Center of Health Sciences, Federal University of Recôncavo da Bahia (UFRP), Santo Antonio de Jesus, Brazil.
Front Cell Infect Microbiol. 2021 Nov 17;11:758273. doi: 10.3389/fcimb.2021.758273. eCollection 2021.
infection causes Chagas' disease in humans. The infection activates the innate and adaptative immunity in an orchestrated immune response to control parasite growth, guaranteeing host survival. Despite an effective immune response to the parasite in the acute phase, the infection progresses to a chronic stage. The parasite infects different tissues such as peripheral neurons, the brain, skeletal muscle, and heart muscle, among many others. It is evident now that tissue-specific immune responses may develop along with anti-parasite immunity. Therefore, mechanisms to regulate immunity and to ensure tissue-specific tolerance are operating during the infection. Studying those immunoregulatory mechanisms is fundamental to improve host protection or control inflammatory reactions that may lead to pathology. The role of IL-2 during infection is not established. IL-2 production by T cells is strongly down-modulated early in the disease by unknown mechanisms and remains low during the chronic phase of the disease. IL-2 activates NK cells, CD4, and CD8 T cells and may be necessary to immunity development.
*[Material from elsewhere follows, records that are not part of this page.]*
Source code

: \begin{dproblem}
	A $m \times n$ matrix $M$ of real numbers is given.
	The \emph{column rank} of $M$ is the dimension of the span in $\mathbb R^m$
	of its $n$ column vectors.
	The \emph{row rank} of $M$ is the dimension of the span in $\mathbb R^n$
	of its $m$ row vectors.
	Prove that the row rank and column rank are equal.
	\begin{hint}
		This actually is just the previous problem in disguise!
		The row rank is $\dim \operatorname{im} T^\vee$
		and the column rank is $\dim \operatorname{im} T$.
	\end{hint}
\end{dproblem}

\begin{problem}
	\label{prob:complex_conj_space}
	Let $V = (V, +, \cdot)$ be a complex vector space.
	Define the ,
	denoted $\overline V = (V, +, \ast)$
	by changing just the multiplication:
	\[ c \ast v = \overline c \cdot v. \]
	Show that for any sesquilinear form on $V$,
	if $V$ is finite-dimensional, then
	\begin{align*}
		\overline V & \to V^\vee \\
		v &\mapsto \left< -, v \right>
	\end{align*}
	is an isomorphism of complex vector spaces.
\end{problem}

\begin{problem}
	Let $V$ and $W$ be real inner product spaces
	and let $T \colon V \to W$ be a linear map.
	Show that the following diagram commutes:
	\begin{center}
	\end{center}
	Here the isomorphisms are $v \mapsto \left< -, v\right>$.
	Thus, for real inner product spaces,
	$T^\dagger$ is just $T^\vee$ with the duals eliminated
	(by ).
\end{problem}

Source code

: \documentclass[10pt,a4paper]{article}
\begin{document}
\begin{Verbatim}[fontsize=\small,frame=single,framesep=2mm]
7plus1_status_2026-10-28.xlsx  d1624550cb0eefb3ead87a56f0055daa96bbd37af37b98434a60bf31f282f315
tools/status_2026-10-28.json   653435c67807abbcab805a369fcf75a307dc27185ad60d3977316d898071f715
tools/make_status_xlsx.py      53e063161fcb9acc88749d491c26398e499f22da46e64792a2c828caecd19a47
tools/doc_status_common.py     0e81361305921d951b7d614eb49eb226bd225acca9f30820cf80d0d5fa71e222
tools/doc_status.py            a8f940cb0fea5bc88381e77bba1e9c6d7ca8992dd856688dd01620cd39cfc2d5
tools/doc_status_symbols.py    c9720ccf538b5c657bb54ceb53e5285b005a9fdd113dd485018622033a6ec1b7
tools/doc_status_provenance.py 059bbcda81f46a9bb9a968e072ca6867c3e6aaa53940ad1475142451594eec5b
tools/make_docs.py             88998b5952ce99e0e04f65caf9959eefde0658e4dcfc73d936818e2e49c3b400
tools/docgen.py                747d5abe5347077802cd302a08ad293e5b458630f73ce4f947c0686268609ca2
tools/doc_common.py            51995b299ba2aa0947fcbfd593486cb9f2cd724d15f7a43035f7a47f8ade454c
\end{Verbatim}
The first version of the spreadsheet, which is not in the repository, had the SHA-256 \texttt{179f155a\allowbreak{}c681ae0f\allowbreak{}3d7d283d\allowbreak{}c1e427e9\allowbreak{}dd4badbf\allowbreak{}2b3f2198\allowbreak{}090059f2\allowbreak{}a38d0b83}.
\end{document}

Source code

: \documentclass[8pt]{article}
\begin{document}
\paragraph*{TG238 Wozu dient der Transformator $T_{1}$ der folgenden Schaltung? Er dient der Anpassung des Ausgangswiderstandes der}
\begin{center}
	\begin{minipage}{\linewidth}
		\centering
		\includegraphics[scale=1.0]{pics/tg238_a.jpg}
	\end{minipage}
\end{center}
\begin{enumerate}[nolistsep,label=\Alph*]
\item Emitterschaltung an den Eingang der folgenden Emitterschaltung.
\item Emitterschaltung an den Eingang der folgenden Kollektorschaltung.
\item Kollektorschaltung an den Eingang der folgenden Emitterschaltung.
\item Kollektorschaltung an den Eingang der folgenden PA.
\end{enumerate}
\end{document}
Also, the expansion and maintenance of regulatory T cells require IL-2. Thus, IL-2 may be a key cytokine involved in promoting or down-regulating immune responses, probably in a dose-dependent manner. This study blocked IL-2 during the acute infection by using a neutralizing monoclonal antibody. The results show that parasitemia and mortality rate was lower in animals treated with anti-IL-2. The percentages and total numbers of CD4CD25Foxp3 T cells diminished within three weeks of infection. The numbers of splenic activated/memory CD4 and CD8 splenic T cells increased during the acute infection. T cells producing IFN-γ, TNF-α and IL-10 also augmented in anti-IL-2-treated infected mice. The IL-2 blockade also increased the numbers of inflammatory cells in the heart and skeletal muscles and the amount of IL-17 produced by heart T cells. These results suggest that IL-2 might be involved in the immune regulatory response during the acute infection, dampening T cell activation through the expansion/maintenance of regulatory T cells and regulating IL-17 production. Therefore, the IL-2 pathway is an attractive target for therapeutic purposes in acute and chronic phases of Chagas' disease.
感染会导致人类感染恰加斯病。感染通过协调一致的免疫反应激活先天和适应性免疫,以控制寄生虫的生长,保证宿主的生存。尽管在急性期对寄生虫有有效的免疫反应,但感染还是会发展为慢性期。寄生虫会感染包括外周神经元、大脑、骨骼肌和心肌在内的许多不同组织。现在很明显,组织特异性免疫反应可能会随着抗寄生虫免疫而发展。因此,在感染过程中,存在调节免疫和确保组织特异性耐受的机制。研究这些免疫调节机制对于改善宿主保护或控制可能导致病理的炎症反应至关重要。IL-2 在 感染中的作用尚未确定。T 细胞产生的 IL-2 在疾病早期被未知机制强烈下调,并且在疾病的慢性期仍然保持低水平。IL-2 激活 NK 细胞、CD4 和 CD8 T 细胞,可能对免疫发育是必要的。此外,调节性 T 细胞的扩增和维持需要 IL-2。因此,IL-2 可能是一种关键的细胞因子,参与促进或下调免疫反应,可能以剂量依赖的方式。本研究通过使用中和单克隆抗体在急性 感染期间阻断 IL-2。结果表明,用抗 IL-2 治疗的动物寄生虫血症和死亡率较低。在感染后三周内,CD4CD25Foxp3 T 细胞的百分比和总数减少。在急性感染期间,脾脏激活/记忆 CD4 和 CD8 脾脏 T 细胞的数量增加。产生 IFN-γ、TNF-α 和 IL-10 的 T 细胞在接受抗 IL-2 治疗的感染小鼠中也增加。IL-2 阻断还增加了心脏和骨骼肌中的炎症细胞数量以及心脏 T 细胞产生的 IL-17 量。这些结果表明,IL-2 可能参与急性 感染期间的免疫调节反应,通过调节 T 细胞的激活来抑制调节性 T 细胞的扩增/维持,并调节 IL-17 的产生。因此,IL-2 途径是治疗恰加斯病急性和慢性期的有吸引力的治疗靶点。